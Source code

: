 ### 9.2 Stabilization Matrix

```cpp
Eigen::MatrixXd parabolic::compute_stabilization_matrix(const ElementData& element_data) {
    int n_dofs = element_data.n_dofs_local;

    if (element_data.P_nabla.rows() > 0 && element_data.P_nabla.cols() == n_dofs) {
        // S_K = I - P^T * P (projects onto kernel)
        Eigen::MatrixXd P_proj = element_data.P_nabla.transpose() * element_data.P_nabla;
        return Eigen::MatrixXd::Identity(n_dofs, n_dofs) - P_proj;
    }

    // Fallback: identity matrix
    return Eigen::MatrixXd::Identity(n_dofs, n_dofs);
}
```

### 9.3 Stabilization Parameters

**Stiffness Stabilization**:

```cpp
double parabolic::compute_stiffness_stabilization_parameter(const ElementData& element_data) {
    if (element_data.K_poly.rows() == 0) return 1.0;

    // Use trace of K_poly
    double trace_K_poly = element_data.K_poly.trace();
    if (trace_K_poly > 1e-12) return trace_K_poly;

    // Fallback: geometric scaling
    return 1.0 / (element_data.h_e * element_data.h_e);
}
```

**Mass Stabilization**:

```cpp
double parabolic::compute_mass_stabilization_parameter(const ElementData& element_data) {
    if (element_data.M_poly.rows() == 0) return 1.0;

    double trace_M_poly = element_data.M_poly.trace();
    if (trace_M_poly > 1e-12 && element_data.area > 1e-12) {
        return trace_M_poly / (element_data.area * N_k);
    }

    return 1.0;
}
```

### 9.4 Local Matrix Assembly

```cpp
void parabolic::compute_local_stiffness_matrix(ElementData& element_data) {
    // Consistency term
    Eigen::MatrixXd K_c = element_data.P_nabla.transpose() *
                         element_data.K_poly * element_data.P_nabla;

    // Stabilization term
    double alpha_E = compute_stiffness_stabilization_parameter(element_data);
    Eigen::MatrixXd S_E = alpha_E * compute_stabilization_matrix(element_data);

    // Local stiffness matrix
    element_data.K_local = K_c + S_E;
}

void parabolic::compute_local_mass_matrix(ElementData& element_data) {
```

*-*-*

Work request
Please report every line of the records above that contains the word "MatrixXd".

Expected answer
Eigen::MatrixXd parabolic::compute_stabilization_matrix(const ElementData& element_data) {
        Eigen::MatrixXd P_proj = element_data.P_nabla.transpose() * element_data.P_nabla;
        return Eigen::MatrixXd::Identity(n_dofs, n_dofs) - P_proj;
    return Eigen::MatrixXd::Identity(n_dofs, n_dofs);
    Eigen::MatrixXd K_c = element_data.P_nabla.transpose() *
    Eigen::MatrixXd S_E = alpha_E * compute_stabilization_matrix(element_data);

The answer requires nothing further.